== Data for processing ==

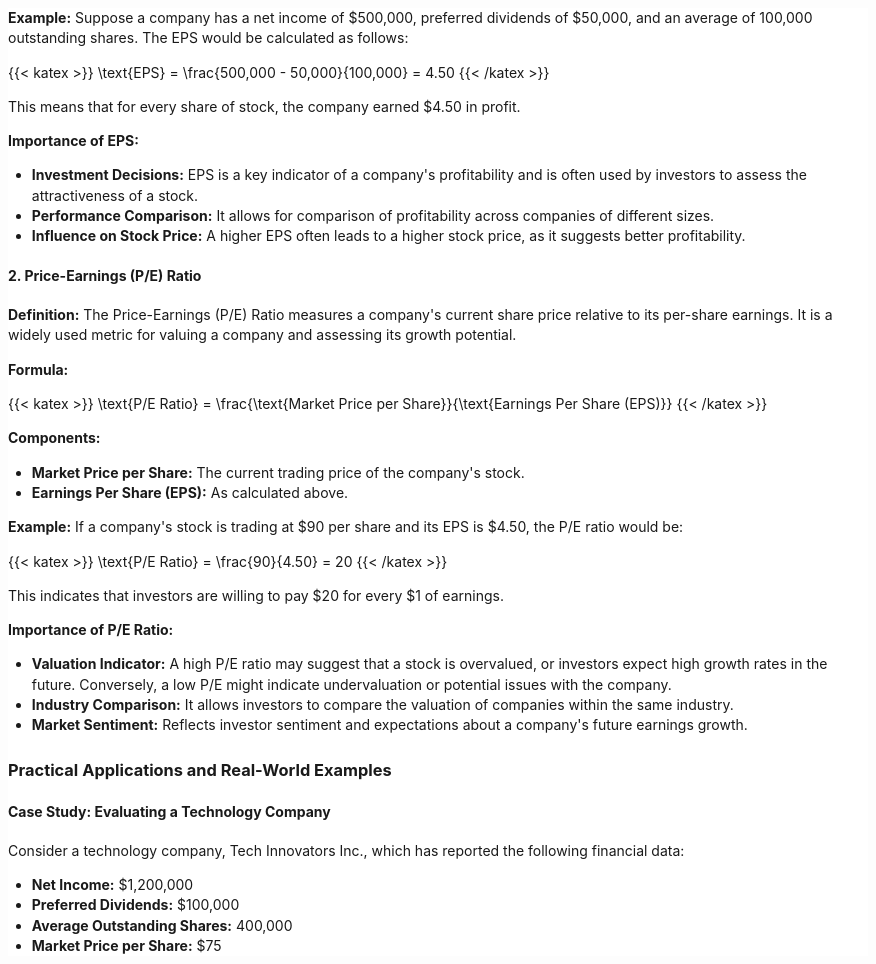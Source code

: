 **Example:** Suppose a company has a net income of $500,000, preferred dividends of $50,000, and an average of 100,000 outstanding shares. The EPS would be calculated as follows:

{{< katex >}} \text{EPS} = \frac{500,000 - 50,000}{100,000} = 4.50 {{< /katex >}}

This means that for every share of stock, the company earned $4.50 in profit.

**Importance of EPS:**
- **Investment Decisions:** EPS is a key indicator of a company's profitability and is often used by investors to assess the attractiveness of a stock.
- **Performance Comparison:** It allows for comparison of profitability across companies of different sizes.
- **Influence on Stock Price:** A higher EPS often leads to a higher stock price, as it suggests better profitability.

#### 2. Price-Earnings (P/E) Ratio

**Definition:** The Price-Earnings (P/E) Ratio measures a company's current share price relative to its per-share earnings. It is a widely used metric for valuing a company and assessing its growth potential.

**Formula:**

{{< katex >}} \text{P/E Ratio} = \frac{\text{Market Price per Share}}{\text{Earnings Per Share (EPS)}} {{< /katex >}}

**Components:**
- **Market Price per Share:** The current trading price of the company's stock.
- **Earnings Per Share (EPS):** As calculated above.

**Example:** If a company's stock is trading at $90 per share and its EPS is $4.50, the P/E ratio would be:

{{< katex >}} \text{P/E Ratio} = \frac{90}{4.50} = 20 {{< /katex >}}

This indicates that investors are willing to pay $20 for every $1 of earnings.

**Importance of P/E Ratio:**
- **Valuation Indicator:** A high P/E ratio may suggest that a stock is overvalued, or investors expect high growth rates in the future. Conversely, a low P/E might indicate undervaluation or potential issues with the company.
- **Industry Comparison:** It allows investors to compare the valuation of companies within the same industry.
- **Market Sentiment:** Reflects investor sentiment and expectations about a company's future earnings growth.

### Practical Applications and Real-World Examples

#### Case Study: Evaluating a Technology Company

Consider a technology company, Tech Innovators Inc., which has reported the following financial data:

- **Net Income:** $1,200,000
- **Preferred Dividends:** $100,000
- **Average Outstanding Shares:** 400,000
- **Market Price per Share:** $75
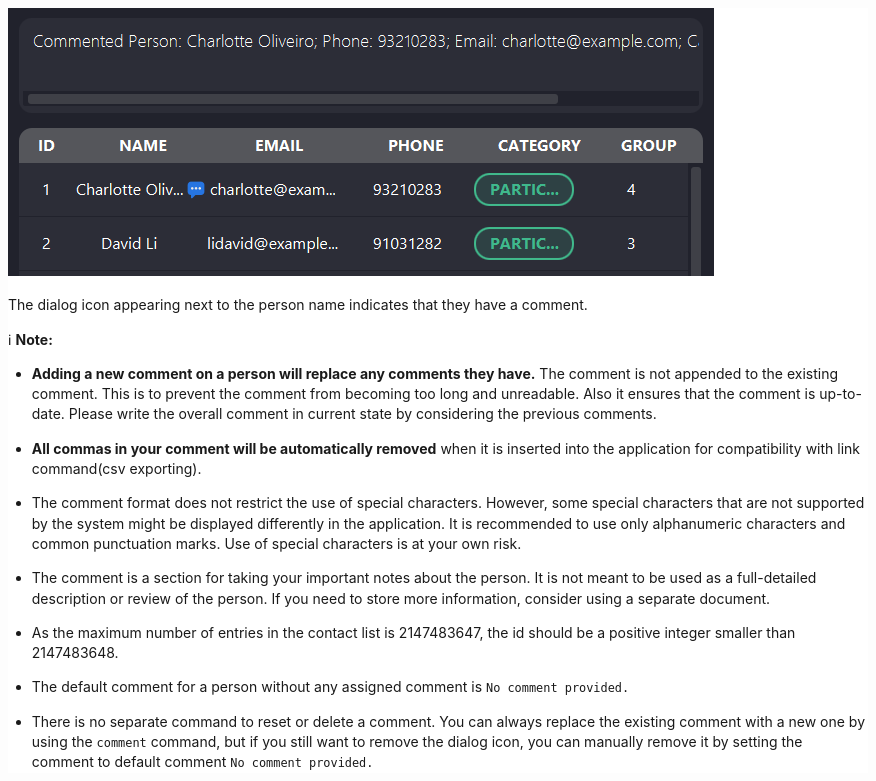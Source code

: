   ![img.png](images/comment.png)

  The dialog icon appearing next to the person name indicates that they have a comment.

<div markdown="block" class="alert alert-info">

:information_source: **Note:**

- **Adding a new comment on a person will replace any comments they have.** The comment is not appended to the existing
  comment. This is to prevent the comment from becoming too long and unreadable. Also it ensures that the comment is
  up-to-date. Please write the overall comment in current state by considering the previous comments.

- **All commas in your comment will be automatically removed** when it is inserted into the application for
  compatibility with link command(csv exporting).

- The comment format does not restrict the use of special characters. However, some special characters that are not
  supported by the system might be displayed differently in the application. It is recommended to use only alphanumeric
  characters and common punctuation marks. Use of special characters is at your own risk.

- The comment is a section for taking your important notes about the person. It is not meant to be used as a
  full-detailed description or review of the person. If you need to store more information, consider using a separate
  document.

- As the maximum number of entries in the contact list is 2147483647, the id should be a positive integer smaller than
  2147483648.

- The default comment for a person without any assigned comment is `No comment provided.`

- There is no separate command to reset or delete a comment. You can always replace the existing comment with a new one
  by using the `comment` command, but if you still want to remove the dialog icon, you can manually remove it by setting
the comment to default comment `No comment provided.`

== About this exercise ==
Your reply should hold all the lines from the listing above in which "characters" appears.

== Answer box ==
- The comment format does not restrict the use of special characters. However, some special characters that are not
  characters and common punctuation marks. Use of special characters is at your own risk.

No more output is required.